Mechanical movement is called the change over time in the position in space of points and bodies relative to any main body to which the frame of reference is attached. Kinematics studies the mechanical movement of points and bodies, regardless of the forces that cause these movements. Any movement, like rest, is relative and depends on the choice of a frame of reference.

The trajectory of a point is a continuous line described by a moving point. If the trajectory is a straight line, then the movement of the point is called rectilinear, and if it is a curve, then it is called curvilinear. If the trajectory is flat, then the movement of the point is called flat.

The motion of a point or body is considered given or known if for each moment in time (t) you can specify the position of the point or body relative to the selected coordinate system.

The position of a point in space is determined by the task:

a) point trajectories;

b) the beginning of O 1 counting the distance along the trajectory (Figure 11): s = O 1 M - curvilinear coordinate of point M;

c) directions of positive counting of distances s;

d) equations or law of motion of a point along a trajectory: S = s (t)
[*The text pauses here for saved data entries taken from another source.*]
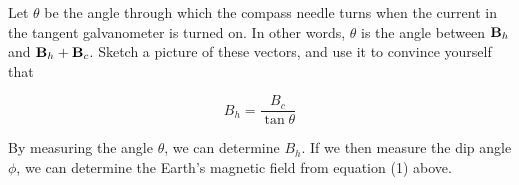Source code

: Let $\theta$ be the angle through which the compass needle turns
when the current in the tangent galvanometer is turned on.
In other words, $\theta$ is the angle between ${\bf B}_h$ and
${\bf B}_h+{\bf B}_c$.  Sketch a picture of these vectors, and
use it to convince yourself that

%
%
%
%

\begin{equation}
B_h = \frac{B_c}{\tan\theta} 
\end{equation}

\vskip 1in

By measuring the angle $\theta$, we can determine $B_h$.  
If we then measure the dip angle $\phi$, we can determine
the Earth's magnetic field from equation (1) above.

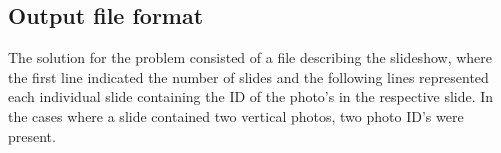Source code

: \documentclass{article}
\begin{document}
\subsection{Output file format}
The solution for the problem consisted of a file describing the slideshow, where the first line indicated the number of slides and the following lines
represented each individual slide containing the ID of the photo's in the respective slide.
In the cases where a slide contained two vertical photos, two photo ID's were present.
\end{document}
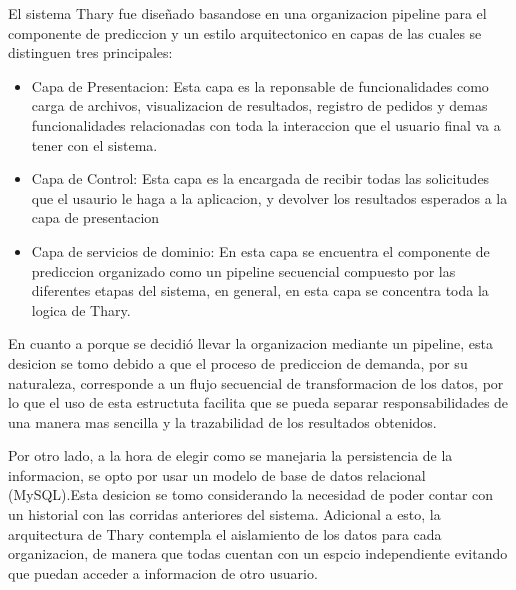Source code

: El sistema Thary fue diseñado basandose en una organizacion pipeline para el componente de prediccion y un estilo arquitectonico en capas de las cuales se distinguen tres principales:

\begin{itemize}
    \item Capa de Presentacion: Esta capa es la reponsable de funcionalidades como carga de archivos, visualizacion de resultados, registro de pedidos y demas funcionalidades relacionadas con toda la interaccion que el usuario final va a tener con el sistema.
    \item Capa de Control: Esta capa es la encargada de recibir todas las solicitudes que el usaurio le haga a la aplicacion, y devolver los resultados esperados a la capa de presentacion
    \item Capa de servicios de dominio: En esta capa se encuentra el componente de prediccion organizado como un pipeline secuencial compuesto por las diferentes etapas del sistema, en general, en esta capa se concentra toda la logica de Thary.
\end{itemize}

En cuanto a porque se decidió llevar la organizacion mediante un pipeline, esta desicion se tomo debido a que el proceso de prediccion de demanda, por su naturaleza, corresponde a un flujo secuencial de transformacion de los datos, por lo que el uso de esta estructuta facilita que se pueda separar responsabilidades de una manera mas sencilla y la trazabilidad de los resultados obtenidos. 

Por otro lado, a la hora de elegir como se manejaria la persistencia de la informacion, se opto por usar un modelo de base de datos relacional (MySQL).Esta desicion se tomo considerando la necesidad de poder contar con un historial con las corridas anteriores del sistema. Adicional a esto, la arquitectura de Thary contempla el aislamiento de los datos para cada organizacion, de manera que todas cuentan con un espcio independiente evitando que puedan acceder a informacion de otro usuario. 

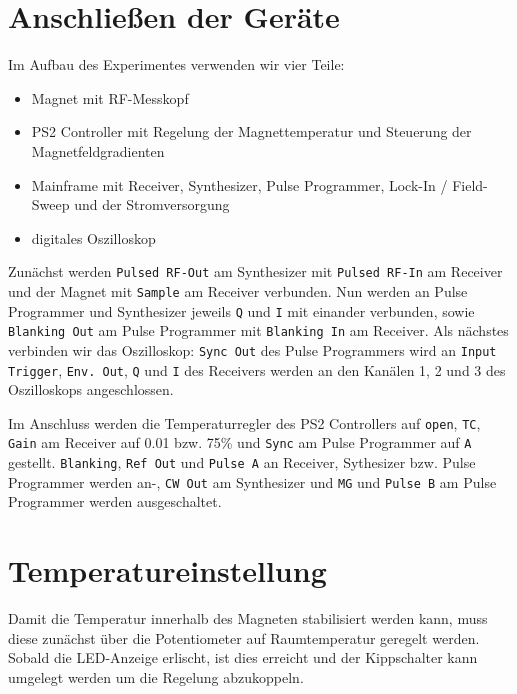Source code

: \section{Anschließen der Geräte}

Im Aufbau des Experimentes verwenden wir vier Teile:

\begin{itemize}
    \item
        Magnet mit RF-Messkopf
    \item
        PS2 Controller mit Regelung der Magnettemperatur und Steuerung der
        Magnetfeldgradienten
    \item
        Mainframe mit Receiver, Synthesizer, Pulse Programmer, Lock-In /
        Field-Sweep und der Stromversorgung
    \item
        digitales Oszilloskop
\end{itemize}

Zunächst werden \texttt{Pulsed RF-Out} am Synthesizer mit \texttt{Pulsed
RF-In} am Receiver und der Magnet mit \texttt{Sample} am Receiver verbunden.
Nun werden an Pulse Programmer und Synthesizer jeweils \texttt{Q} und
\texttt{I} mit einander verbunden, sowie \texttt{Blanking Out} am Pulse
Programmer mit \texttt{Blanking In} am Receiver. Als nächstes verbinden wir
das Oszilloskop: \texttt{Sync Out} des Pulse Programmers wird an
\texttt{Input Trigger}, \texttt{Env. Out}, \texttt{Q} und \texttt{I} des
Receivers werden an den Kanälen 1, 2 und 3 des Oszilloskops angeschlossen.

Im Anschluss werden die Temperaturregler des PS2 Controllers auf
\texttt{open}, \texttt{TC}, \texttt{Gain} am Receiver
auf \num{0.01} bzw. 75\% und \texttt{Sync} am Pulse Programmer
auf \texttt{A} gestellt.
\texttt{Blanking}, \texttt{Ref Out} und \texttt{Pulse A} an
Receiver, Sythesizer bzw. Pulse Programmer werden an-, \texttt{CW Out} am
Synthesizer und \texttt{MG} und \texttt{Pulse B} am Pulse Programmer werden
ausgeschaltet. 

\section{Temperatureinstellung}

Damit die Temperatur innerhalb des Magneten stabilisiert werden kann, muss
diese zunächst über die Potentiometer auf Raumtemperatur geregelt werden.
Sobald die LED-Anzeige erlischt, ist dies erreicht und der Kippschalter kann
umgelegt werden um die Regelung abzukoppeln.


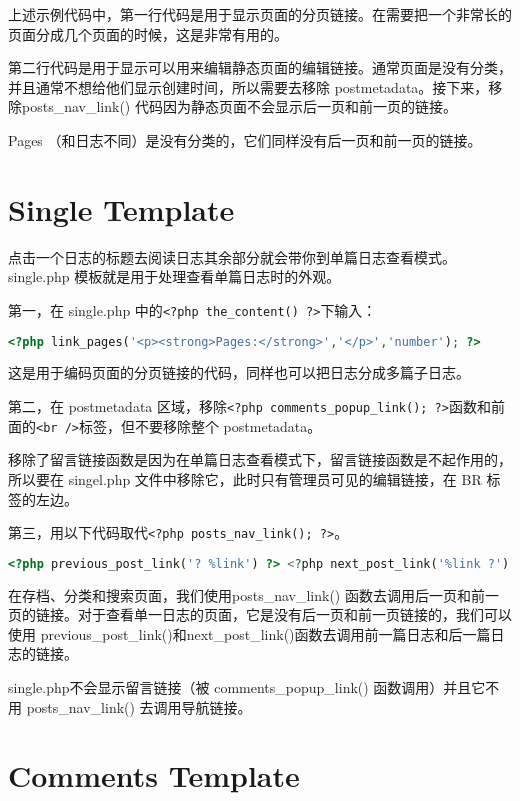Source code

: 上述示例代码中，第一行代码是用于显示页面的分页链接。在需要把一个非常长的页面分成几个页面的时候，这是非常有用的。

第二行代码是用于显示可以用来编辑静态页面的编辑链接。通常页面是没有分类，并且通常不想给他们显示创建时间，所以需要去移除 postmetadata。接下来，移除posts\_nav\_link() 代码因为静态页面不会显示后一页和前一页的链接。

Pages （和日志不同）是没有分类的，它们同样没有后一页和前一页的链接。

\section{Single Template}

点击一个日志的标题去阅读日志其余部分就会带你到单篇日志查看模式。single.php 模板就是用于处理查看单篇日志时的外观。

第一，在 single.php 中的\texttt{<?php the\_content() ?>}下输入：


\begin{lstlisting}[language=PHP]
<?php link_pages('<p><strong>Pages:</strong>','</p>','number'); ?>
\end{lstlisting}

这是用于编码页面的分页链接的代码，同样也可以把日志分成多篇子日志。


第二，在 postmetadata 区域，移除\texttt{<?php comments\_popup\_link(); ?>}函数和前面的\texttt{<br />}标签，但不要移除整个 postmetadata。

移除了留言链接函数是因为在单篇日志查看模式下，留言链接函数是不起作用的，所以要在 singel.php 文件中移除它，此时只有管理员可见的编辑链接，在 BR 标签的左边。

第三，用以下代码取代\texttt{<?php posts\_nav\_link(); ?>}。


\begin{lstlisting}[language=PHP]
<?php previous_post_link('? %link') ?> <?php next_post_link('%link ?') ?>
\end{lstlisting}

在存档、分类和搜索页面，我们使用posts\_nav\_link() 函数去调用后一页和前一页的链接。对于查看单一日志的页面，它是没有后一页和前一页链接的，我们可以使用 previous\_post\_link()和next\_post\_link()函数去调用前一篇日志和后一篇日志的链接。

single.php不会显示留言链接（被 comments\_popup\_link() 函数调用）并且它不用 posts\_nav\_link() 去调用导航链接。


\section{Comments Template}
Point speed. If a point travels equal path segments in equal time intervals, then its movement is called uniform. The speed of uniform movement is measured by the ratio of the path z traversed by a point in a certain period of time to the value of this period of time: v = s / 1. If a point travels uneven paths over equal intervals of time, then its movement is called uneven. The speed in this case is also variable and is a function of time: v = v (t). Consider point A, which moves along a given trajectory according to some law s = s (t) (Figure 12):

For a period of time t t. A moved to position A 1 along the arc AA. If the time interval Δt is small, then the arc AA 1 can be replaced by a chord and in the first approximation the value of the average speed of movement of the point v cp = Ds / Dt can be found. The average speed is directed along the chord from point A to point A 1.

The true speed of a point is directed tangentially to the trajectory, and its algebraic value is determined by the first derivative of the path with respect to time:

v = limΔs / Δt = ds / dt

Dimension of point velocity: (v) = length / time, for example, m / s. If the point moves towards an increase in the curvilinear coordinate s, then ds> 0, and therefore v> 0, and otherwise ds< 0 и v < 0.

Point acceleration. The change in speed per unit of time is determined by the acceleration. Consider the movement of point A along a curved trajectory in time Δt from position A to position A 1. In position A, the point had a speed v, and in position A 1 - a speed v 1 (Figure 13). those. the speed of the point has changed in magnitude and direction. We find the geometric difference, the velocities Δv, by constructing a vector v 1 from the point A.

The acceleration of a point is called a vector "equal to the first derivative of the velocity vector of a point with respect to time:

The found acceleration vector a can be decomposed into two mutually perpendicular components but the tangent and normal to the trajectory of motion. The tangential acceleration a 1 coincides in direction with the speed during accelerated motion or opposite to it when the motion is replaced. It characterizes the change in the magnitude of the speed and is equal to the derivative of the magnitude of the speed in time

The normal acceleration vector a is directed along the normal (perpendicular) to the curve towards the concavity of the trajectory, and its modulus is equal to the ratio of the square of the velocity of the point to the radius of curvature of the trajectory at the point under consideration.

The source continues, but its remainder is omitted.